● SOURCE DATA
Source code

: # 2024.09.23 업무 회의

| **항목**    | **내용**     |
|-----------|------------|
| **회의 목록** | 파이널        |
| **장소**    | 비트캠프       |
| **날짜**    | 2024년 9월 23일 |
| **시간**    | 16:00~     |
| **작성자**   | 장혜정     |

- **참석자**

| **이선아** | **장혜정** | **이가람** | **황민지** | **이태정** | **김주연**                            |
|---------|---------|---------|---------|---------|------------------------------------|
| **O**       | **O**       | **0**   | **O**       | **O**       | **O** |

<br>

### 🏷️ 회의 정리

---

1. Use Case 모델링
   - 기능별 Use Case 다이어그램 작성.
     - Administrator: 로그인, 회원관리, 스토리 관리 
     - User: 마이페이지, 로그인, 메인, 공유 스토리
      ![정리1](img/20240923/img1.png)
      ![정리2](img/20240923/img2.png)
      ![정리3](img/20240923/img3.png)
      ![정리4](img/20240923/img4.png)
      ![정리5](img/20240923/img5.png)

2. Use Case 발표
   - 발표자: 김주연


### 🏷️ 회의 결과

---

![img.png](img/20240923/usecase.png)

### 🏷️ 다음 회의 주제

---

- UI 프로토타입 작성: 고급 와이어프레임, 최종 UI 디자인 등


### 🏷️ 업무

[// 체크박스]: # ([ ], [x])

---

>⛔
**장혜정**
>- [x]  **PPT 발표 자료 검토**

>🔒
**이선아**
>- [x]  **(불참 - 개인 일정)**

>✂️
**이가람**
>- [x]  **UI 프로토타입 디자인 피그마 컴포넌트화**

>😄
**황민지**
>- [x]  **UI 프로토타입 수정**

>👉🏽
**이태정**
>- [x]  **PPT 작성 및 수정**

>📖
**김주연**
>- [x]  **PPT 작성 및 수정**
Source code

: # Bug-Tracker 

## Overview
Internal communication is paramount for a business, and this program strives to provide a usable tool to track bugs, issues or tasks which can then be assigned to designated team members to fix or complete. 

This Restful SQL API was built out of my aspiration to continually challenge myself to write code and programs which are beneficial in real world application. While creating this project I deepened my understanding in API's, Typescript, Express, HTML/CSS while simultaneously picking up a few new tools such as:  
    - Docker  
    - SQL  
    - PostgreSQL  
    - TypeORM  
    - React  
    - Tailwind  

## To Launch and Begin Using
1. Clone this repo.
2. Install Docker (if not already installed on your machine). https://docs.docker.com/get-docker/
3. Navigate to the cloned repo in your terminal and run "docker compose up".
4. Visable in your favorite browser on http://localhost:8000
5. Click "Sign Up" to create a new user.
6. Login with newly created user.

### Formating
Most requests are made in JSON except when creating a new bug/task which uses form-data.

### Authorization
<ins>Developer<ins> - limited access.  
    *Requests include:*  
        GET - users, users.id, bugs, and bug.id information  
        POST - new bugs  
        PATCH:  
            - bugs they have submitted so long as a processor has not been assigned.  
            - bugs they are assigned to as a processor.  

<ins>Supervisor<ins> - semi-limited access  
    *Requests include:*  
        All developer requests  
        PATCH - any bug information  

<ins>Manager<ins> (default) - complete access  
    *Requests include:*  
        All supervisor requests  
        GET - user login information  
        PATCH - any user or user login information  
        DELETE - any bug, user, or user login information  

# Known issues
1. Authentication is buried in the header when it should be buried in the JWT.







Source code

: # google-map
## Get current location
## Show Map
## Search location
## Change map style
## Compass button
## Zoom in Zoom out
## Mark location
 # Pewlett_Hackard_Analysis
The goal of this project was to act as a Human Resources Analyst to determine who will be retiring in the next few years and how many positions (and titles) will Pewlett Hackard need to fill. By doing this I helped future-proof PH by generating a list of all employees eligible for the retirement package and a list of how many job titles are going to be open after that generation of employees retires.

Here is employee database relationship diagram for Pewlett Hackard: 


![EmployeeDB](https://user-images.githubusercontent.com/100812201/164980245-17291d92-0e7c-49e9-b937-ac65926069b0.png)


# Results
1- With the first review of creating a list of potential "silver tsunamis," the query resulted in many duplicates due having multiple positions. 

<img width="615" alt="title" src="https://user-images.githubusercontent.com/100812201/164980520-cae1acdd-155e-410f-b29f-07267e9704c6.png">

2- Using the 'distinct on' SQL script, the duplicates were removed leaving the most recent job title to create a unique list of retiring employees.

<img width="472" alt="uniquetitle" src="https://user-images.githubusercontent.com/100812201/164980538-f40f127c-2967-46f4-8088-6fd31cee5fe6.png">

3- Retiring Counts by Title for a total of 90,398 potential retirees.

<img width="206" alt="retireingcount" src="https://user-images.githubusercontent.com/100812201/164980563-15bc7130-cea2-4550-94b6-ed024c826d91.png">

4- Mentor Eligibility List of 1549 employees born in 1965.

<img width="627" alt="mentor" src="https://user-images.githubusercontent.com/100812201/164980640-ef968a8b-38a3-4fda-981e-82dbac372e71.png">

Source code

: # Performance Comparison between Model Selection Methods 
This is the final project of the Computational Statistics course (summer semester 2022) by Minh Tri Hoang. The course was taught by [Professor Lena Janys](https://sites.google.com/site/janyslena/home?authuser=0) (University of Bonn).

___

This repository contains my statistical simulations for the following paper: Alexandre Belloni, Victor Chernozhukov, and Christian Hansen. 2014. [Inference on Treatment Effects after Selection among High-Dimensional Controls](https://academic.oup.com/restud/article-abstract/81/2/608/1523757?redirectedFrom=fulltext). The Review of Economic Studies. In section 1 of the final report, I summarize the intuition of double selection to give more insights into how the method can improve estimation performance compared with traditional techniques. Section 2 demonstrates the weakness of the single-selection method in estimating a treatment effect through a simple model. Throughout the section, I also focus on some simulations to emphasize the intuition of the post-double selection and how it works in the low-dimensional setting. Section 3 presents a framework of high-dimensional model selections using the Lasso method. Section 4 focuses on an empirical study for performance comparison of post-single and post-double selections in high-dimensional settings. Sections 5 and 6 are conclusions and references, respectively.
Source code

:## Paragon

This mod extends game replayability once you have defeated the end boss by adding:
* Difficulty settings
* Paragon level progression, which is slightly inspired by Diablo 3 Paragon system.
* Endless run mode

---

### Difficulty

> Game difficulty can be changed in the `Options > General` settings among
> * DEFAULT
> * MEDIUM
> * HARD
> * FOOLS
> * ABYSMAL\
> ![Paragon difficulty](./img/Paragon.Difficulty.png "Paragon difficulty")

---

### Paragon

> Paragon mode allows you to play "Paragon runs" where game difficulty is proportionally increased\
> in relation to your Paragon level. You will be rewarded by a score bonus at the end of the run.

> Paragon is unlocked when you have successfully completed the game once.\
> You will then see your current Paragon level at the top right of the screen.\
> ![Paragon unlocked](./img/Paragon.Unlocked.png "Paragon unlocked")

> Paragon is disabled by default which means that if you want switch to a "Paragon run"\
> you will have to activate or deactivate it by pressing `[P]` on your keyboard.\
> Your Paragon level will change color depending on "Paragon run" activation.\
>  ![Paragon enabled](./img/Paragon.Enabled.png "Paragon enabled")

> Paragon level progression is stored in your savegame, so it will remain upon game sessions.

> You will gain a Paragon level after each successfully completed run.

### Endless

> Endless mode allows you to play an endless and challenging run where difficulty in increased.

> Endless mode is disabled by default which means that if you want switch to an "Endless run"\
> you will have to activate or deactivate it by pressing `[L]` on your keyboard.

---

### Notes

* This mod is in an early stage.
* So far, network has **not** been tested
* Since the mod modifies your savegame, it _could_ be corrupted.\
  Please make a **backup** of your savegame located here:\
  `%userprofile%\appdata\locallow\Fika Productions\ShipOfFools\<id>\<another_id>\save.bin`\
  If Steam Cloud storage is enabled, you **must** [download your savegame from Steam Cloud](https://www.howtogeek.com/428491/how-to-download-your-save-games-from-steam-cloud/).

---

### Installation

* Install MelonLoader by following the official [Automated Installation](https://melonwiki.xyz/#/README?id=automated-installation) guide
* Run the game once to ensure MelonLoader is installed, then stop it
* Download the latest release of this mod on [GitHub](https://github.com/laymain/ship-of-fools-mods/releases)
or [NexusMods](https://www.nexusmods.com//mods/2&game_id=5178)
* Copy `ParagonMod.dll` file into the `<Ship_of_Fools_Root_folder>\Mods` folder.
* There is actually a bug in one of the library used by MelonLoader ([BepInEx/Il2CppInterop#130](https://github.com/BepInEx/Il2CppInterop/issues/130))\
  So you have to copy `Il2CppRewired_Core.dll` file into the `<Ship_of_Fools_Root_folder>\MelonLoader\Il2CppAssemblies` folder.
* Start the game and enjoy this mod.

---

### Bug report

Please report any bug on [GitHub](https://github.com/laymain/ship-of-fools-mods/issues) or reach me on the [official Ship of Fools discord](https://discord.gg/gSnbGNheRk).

● WHAT IS EXPECTED
Which lines in the data above hold the string "pressing"? Return each of them.

● RESPONSE TO THE TASK
> you will have to activate or deactivate it by pressing `[P]` on your keyboard.\
> you will have to activate or deactivate it by pressing `[L]` on your keyboard.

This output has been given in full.